| Dataset entries |
========================
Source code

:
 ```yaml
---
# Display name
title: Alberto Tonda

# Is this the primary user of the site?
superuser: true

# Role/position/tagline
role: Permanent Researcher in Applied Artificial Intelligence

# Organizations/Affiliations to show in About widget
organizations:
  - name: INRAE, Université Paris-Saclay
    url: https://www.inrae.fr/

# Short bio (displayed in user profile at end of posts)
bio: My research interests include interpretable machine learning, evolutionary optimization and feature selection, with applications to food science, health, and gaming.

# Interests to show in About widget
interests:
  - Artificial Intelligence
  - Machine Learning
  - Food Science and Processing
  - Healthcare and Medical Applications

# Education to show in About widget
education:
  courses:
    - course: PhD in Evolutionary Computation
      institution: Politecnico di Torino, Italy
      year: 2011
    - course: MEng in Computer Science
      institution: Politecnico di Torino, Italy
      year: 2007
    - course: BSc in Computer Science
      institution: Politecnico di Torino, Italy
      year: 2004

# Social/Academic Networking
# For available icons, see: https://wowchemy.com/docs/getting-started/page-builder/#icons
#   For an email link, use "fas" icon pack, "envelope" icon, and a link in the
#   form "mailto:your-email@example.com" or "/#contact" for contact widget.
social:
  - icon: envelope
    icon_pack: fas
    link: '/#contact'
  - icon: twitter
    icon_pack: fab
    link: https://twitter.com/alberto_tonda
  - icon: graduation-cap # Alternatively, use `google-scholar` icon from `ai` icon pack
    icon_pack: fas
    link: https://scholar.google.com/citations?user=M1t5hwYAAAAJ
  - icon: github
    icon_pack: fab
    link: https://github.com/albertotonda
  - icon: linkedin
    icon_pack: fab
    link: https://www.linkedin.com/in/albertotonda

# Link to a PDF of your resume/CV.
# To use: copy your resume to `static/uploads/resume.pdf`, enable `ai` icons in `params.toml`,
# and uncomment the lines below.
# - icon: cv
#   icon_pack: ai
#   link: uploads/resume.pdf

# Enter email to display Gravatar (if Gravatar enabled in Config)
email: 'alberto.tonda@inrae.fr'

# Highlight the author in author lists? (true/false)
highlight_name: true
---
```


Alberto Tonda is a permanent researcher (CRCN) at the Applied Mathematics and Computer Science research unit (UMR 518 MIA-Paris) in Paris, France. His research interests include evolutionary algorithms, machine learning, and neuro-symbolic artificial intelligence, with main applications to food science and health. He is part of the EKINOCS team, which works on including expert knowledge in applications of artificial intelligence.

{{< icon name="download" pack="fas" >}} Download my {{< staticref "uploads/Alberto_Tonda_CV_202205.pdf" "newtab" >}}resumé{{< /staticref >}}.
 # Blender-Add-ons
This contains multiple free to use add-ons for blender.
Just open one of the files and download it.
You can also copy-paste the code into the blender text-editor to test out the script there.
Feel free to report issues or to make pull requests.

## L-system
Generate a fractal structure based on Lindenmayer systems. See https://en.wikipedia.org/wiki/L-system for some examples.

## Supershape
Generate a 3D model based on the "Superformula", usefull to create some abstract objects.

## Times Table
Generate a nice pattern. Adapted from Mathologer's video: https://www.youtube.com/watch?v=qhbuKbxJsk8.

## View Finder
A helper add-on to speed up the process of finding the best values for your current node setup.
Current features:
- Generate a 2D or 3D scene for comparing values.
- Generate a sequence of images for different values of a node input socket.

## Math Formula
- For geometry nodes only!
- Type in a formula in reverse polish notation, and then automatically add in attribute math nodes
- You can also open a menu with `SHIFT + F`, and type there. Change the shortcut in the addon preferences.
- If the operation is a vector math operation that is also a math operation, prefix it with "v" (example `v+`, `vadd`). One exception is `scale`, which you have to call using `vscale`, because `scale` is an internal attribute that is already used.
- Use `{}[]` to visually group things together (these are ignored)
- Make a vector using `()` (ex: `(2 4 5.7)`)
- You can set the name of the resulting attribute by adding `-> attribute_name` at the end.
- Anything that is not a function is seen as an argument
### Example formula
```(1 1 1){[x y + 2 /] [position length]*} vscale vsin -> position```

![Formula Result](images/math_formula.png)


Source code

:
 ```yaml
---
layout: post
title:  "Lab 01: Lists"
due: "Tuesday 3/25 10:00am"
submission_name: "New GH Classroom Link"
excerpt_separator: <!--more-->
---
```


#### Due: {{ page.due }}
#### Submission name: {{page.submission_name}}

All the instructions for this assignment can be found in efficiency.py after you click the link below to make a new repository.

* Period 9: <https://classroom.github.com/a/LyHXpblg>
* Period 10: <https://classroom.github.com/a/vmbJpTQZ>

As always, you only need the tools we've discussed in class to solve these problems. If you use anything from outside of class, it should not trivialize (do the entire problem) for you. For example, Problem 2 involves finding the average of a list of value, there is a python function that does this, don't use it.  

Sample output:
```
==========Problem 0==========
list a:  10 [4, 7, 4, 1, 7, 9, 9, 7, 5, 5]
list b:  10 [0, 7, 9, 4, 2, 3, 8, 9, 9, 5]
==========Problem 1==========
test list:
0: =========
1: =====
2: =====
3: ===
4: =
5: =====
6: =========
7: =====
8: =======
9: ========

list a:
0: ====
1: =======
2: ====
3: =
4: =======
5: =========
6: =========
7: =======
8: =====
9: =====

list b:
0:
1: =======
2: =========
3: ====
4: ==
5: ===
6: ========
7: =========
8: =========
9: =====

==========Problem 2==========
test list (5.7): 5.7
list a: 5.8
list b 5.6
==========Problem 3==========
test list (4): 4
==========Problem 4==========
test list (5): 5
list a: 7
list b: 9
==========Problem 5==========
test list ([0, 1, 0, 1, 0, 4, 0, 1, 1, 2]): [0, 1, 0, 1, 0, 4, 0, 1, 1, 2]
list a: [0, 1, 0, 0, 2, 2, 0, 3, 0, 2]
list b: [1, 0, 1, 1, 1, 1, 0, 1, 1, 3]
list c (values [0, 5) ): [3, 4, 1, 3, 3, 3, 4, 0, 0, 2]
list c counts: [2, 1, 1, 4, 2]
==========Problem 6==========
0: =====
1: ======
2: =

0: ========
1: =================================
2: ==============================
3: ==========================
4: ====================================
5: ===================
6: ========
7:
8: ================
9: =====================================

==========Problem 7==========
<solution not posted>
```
========================
| WORK TO COMPLETE |
State only how many lines above hold the string "free".

| COMPLETED EXERCISE |
2